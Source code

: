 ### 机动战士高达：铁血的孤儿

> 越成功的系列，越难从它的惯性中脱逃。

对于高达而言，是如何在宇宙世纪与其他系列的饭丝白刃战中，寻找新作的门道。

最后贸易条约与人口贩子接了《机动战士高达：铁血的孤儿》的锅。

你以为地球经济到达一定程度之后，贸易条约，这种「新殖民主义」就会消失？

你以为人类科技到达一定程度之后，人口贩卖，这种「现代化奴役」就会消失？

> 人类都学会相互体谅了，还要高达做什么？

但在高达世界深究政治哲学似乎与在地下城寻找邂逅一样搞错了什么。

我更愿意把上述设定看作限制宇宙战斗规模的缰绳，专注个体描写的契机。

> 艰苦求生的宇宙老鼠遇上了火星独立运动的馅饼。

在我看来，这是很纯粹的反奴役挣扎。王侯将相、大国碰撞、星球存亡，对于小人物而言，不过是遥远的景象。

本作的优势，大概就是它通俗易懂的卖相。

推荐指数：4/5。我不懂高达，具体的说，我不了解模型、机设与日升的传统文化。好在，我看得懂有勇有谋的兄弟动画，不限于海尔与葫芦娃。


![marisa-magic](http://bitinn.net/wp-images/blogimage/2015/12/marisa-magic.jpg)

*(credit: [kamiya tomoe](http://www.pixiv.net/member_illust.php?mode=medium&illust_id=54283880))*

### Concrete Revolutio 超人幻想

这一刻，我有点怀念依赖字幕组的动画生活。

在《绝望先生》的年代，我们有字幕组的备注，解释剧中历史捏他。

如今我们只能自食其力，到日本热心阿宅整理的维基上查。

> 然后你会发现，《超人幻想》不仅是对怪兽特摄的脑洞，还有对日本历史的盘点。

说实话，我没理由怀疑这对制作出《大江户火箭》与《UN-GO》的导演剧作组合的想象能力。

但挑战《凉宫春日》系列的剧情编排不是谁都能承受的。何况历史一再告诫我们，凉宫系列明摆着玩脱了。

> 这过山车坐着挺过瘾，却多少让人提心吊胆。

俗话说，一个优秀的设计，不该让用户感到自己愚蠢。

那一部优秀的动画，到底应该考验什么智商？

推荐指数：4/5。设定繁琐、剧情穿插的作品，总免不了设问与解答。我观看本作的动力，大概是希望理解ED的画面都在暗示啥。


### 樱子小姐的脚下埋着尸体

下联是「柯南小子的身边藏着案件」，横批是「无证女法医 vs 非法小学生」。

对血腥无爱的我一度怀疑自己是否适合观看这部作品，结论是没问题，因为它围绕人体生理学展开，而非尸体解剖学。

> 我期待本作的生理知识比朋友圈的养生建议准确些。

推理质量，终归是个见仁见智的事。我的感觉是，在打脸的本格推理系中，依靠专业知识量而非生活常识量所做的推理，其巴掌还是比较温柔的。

• • •

■ Task
Reproduce all the records, exactly and in full.

■ Task answer
Source code

: ### 机动战士高达：铁血的孤儿

> 越成功的系列，越难从它的惯性中脱逃。

对于高达而言，是如何在宇宙世纪与其他系列的饭丝白刃战中，寻找新作的门道。

最后贸易条约与人口贩子接了《机动战士高达：铁血的孤儿》的锅。

你以为地球经济到达一定程度之后，贸易条约，这种「新殖民主义」就会消失？

你以为人类科技到达一定程度之后，人口贩卖，这种「现代化奴役」就会消失？

> 人类都学会相互体谅了，还要高达做什么？

但在高达世界深究政治哲学似乎与在地下城寻找邂逅一样搞错了什么。

我更愿意把上述设定看作限制宇宙战斗规模的缰绳，专注个体描写的契机。

> 艰苦求生的宇宙老鼠遇上了火星独立运动的馅饼。

在我看来，这是很纯粹的反奴役挣扎。王侯将相、大国碰撞、星球存亡，对于小人物而言，不过是遥远的景象。

本作的优势，大概就是它通俗易懂的卖相。

推荐指数：4/5。我不懂高达，具体的说，我不了解模型、机设与日升的传统文化。好在，我看得懂有勇有谋的兄弟动画，不限于海尔与葫芦娃。


![marisa-magic](http://bitinn.net/wp-images/blogimage/2015/12/marisa-magic.jpg)

*(credit: [kamiya tomoe](http://www.pixiv.net/member_illust.php?mode=medium&illust_id=54283880))*

### Concrete Revolutio 超人幻想

这一刻，我有点怀念依赖字幕组的动画生活。

在《绝望先生》的年代，我们有字幕组的备注，解释剧中历史捏他。

如今我们只能自食其力，到日本热心阿宅整理的维基上查。

> 然后你会发现，《超人幻想》不仅是对怪兽特摄的脑洞，还有对日本历史的盘点。

说实话，我没理由怀疑这对制作出《大江户火箭》与《UN-GO》的导演剧作组合的想象能力。

但挑战《凉宫春日》系列的剧情编排不是谁都能承受的。何况历史一再告诫我们，凉宫系列明摆着玩脱了。

> 这过山车坐着挺过瘾，却多少让人提心吊胆。

俗话说，一个优秀的设计，不该让用户感到自己愚蠢。

那一部优秀的动画，到底应该考验什么智商？

推荐指数：4/5。设定繁琐、剧情穿插的作品，总免不了设问与解答。我观看本作的动力，大概是希望理解ED的画面都在暗示啥。


### 樱子小姐的脚下埋着尸体

下联是「柯南小子的身边藏着案件」，横批是「无证女法医 vs 非法小学生」。

对血腥无爱的我一度怀疑自己是否适合观看这部作品，结论是没问题，因为它围绕人体生理学展开，而非尸体解剖学。

> 我期待本作的生理知识比朋友圈的养生建议准确些。

推理质量，终归是个见仁见智的事。我的感觉是，在打脸的本格推理系中，依靠专业知识量而非生活常识量所做的推理，其巴掌还是比较温柔的。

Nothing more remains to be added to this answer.